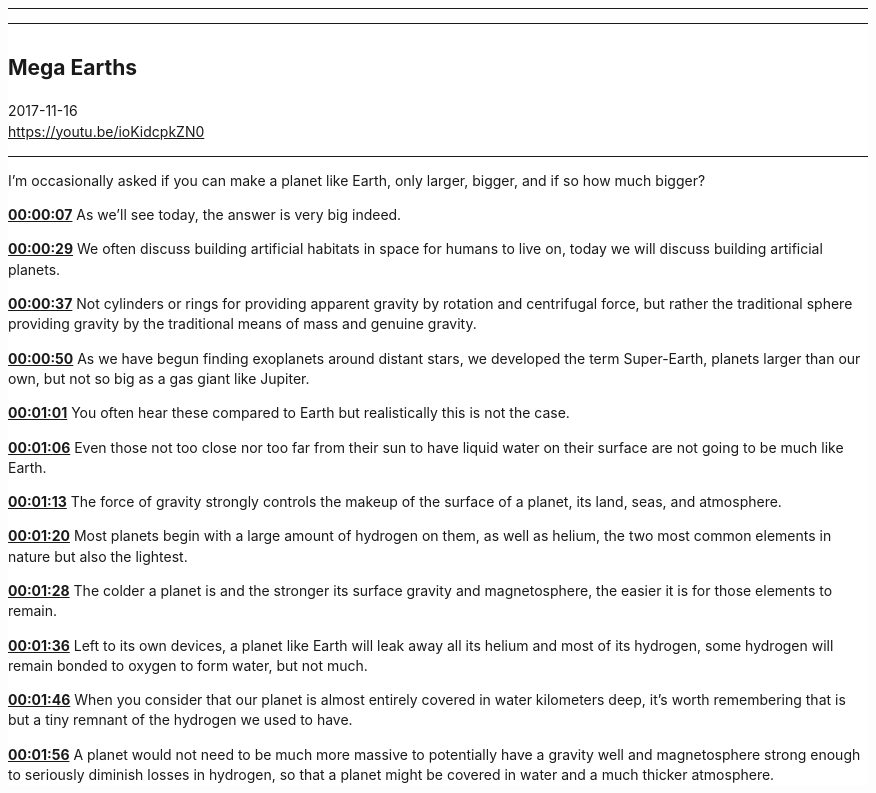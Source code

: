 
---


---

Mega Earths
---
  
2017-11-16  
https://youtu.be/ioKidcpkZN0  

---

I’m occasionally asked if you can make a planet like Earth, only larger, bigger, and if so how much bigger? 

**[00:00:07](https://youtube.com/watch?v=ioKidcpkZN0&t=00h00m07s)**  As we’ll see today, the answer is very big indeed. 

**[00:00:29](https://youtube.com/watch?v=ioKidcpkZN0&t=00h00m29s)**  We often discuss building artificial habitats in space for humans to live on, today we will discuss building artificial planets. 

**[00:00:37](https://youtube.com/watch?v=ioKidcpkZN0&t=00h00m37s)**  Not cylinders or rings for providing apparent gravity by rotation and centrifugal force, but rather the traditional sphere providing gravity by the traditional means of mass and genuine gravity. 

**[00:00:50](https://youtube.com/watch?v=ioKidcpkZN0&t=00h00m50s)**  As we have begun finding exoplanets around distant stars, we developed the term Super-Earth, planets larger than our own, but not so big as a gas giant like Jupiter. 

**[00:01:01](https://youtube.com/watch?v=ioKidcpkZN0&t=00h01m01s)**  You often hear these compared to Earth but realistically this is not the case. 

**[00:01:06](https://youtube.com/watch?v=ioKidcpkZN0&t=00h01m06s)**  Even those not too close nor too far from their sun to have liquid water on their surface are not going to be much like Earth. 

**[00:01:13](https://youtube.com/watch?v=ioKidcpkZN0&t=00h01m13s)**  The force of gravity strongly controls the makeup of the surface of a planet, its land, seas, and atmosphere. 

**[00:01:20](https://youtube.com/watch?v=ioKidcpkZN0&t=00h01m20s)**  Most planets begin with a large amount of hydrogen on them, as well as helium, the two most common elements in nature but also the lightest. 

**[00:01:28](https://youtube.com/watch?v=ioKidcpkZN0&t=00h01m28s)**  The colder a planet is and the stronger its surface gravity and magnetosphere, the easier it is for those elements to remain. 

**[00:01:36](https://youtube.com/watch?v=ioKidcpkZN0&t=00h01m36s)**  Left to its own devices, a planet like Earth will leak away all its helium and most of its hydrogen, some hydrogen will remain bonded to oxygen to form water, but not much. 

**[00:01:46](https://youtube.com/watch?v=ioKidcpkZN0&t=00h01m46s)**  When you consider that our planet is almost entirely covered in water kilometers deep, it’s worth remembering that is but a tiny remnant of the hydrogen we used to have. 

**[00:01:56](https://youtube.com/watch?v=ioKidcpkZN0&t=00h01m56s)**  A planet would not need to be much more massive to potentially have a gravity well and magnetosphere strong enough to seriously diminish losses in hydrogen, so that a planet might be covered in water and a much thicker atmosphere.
========================================================================
§ **Work order**: Please print the lines above exactly, beginning at the first line of the entries and ending at the line holding "seas, and atmosphere.", and leave the pictures out.

§ **Exercise result**:
Source code

: 
---


---

Mega Earths
---
  
2017-11-16  
https://youtu.be/ioKidcpkZN0  

---

I’m occasionally asked if you can make a planet like Earth, only larger, bigger, and if so how much bigger? 

**[00:00:07](https://youtube.com/watch?v=ioKidcpkZN0&t=00h00m07s)**  As we’ll see today, the answer is very big indeed. 

**[00:00:29](https://youtube.com/watch?v=ioKidcpkZN0&t=00h00m29s)**  We often discuss building artificial habitats in space for humans to live on, today we will discuss building artificial planets. 

**[00:00:37](https://youtube.com/watch?v=ioKidcpkZN0&t=00h00m37s)**  Not cylinders or rings for providing apparent gravity by rotation and centrifugal force, but rather the traditional sphere providing gravity by the traditional means of mass and genuine gravity. 

**[00:00:50](https://youtube.com/watch?v=ioKidcpkZN0&t=00h00m50s)**  As we have begun finding exoplanets around distant stars, we developed the term Super-Earth, planets larger than our own, but not so big as a gas giant like Jupiter. 

**[00:01:01](https://youtube.com/watch?v=ioKidcpkZN0&t=00h01m01s)**  You often hear these compared to Earth but realistically this is not the case. 

**[00:01:06](https://youtube.com/watch?v=ioKidcpkZN0&t=00h01m06s)**  Even those not too close nor too far from their sun to have liquid water on their surface are not going to be much like Earth. 

**[00:01:13](https://youtube.com/watch?v=ioKidcpkZN0&t=00h01m13s)**  The force of gravity strongly controls the makeup of the surface of a planet, its land, seas, and atmosphere. 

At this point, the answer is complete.